I was recently talking to a potential customer about getting started in Power BI. A question they asked me was essentially “What are the difficult parts of Power BI, how do these engagements usually go?”. This was a really interesting question and for me a lot of customer engagements fall under two broad categories.
The lost and confused. A lot of potential customers are just starting to look into Power BI. They cans see what it can do, they understand what it is for, but they have questions. Generally these questions are all about governance and implementation. How do we deploy Power BI? How do we license Power BI? How do we secure it?
This is a reasonable challenge because Power BI has a lot of nooks and crannies. It has a bunch of ways to deploy it and a bunch of ways to license it, and it seems like that add a new one every 6 months. For these customers they generally just seem to be concerned about the unknown unknowns out there. Usually after that first hour, that seems to be all the help they need.
The out of control.

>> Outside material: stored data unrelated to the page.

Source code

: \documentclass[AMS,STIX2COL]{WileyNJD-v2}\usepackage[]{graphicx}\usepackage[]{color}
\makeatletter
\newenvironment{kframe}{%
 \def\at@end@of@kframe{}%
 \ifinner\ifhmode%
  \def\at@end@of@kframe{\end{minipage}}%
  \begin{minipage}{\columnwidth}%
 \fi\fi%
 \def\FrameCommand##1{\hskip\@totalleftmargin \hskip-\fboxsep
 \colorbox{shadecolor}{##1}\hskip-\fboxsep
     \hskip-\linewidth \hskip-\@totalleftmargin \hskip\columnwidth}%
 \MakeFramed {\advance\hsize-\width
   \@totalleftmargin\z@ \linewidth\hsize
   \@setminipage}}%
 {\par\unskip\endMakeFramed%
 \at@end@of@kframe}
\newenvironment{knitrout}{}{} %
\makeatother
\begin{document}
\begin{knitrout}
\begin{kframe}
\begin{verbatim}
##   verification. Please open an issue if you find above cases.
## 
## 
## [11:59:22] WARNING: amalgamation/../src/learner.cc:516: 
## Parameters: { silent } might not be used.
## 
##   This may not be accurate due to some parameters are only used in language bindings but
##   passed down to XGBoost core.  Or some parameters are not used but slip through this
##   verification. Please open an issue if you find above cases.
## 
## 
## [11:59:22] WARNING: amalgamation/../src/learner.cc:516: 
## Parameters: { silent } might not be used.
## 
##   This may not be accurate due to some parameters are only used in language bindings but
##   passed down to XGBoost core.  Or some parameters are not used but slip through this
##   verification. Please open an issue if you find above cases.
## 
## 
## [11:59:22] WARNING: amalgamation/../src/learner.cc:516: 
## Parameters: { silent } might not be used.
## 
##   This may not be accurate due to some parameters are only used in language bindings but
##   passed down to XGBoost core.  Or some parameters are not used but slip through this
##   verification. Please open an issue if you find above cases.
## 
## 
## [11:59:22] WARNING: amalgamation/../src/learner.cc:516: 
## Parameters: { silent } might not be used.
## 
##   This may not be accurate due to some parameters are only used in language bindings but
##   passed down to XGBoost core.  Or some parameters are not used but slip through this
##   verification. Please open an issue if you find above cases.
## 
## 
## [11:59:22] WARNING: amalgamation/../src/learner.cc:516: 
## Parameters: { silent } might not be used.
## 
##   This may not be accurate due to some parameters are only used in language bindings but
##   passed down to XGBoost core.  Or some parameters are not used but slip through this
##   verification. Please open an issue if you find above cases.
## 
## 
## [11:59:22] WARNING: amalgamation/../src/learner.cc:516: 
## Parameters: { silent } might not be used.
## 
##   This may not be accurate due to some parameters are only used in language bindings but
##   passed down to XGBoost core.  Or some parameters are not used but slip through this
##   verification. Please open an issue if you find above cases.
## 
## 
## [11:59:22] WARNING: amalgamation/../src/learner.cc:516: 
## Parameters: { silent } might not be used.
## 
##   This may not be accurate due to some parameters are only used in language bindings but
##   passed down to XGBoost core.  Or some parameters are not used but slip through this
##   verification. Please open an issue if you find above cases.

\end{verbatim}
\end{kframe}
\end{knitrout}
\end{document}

These customers have made an investment in Power BI. These customers have started creating reports and seeing result. The problem here is scaling their reports. M and DAX have goofy learning curves. Both start out easy, but get incredibly difficult when you try to do more complex things. Maybe reading CSV files was easy, but now you need to work with a web api now. Maybe your report was fast when it was 60 MB. But now your measure or more complex and you have 250 MB of data and it is slow. These customers need help applying good data modeling and optimizing those models.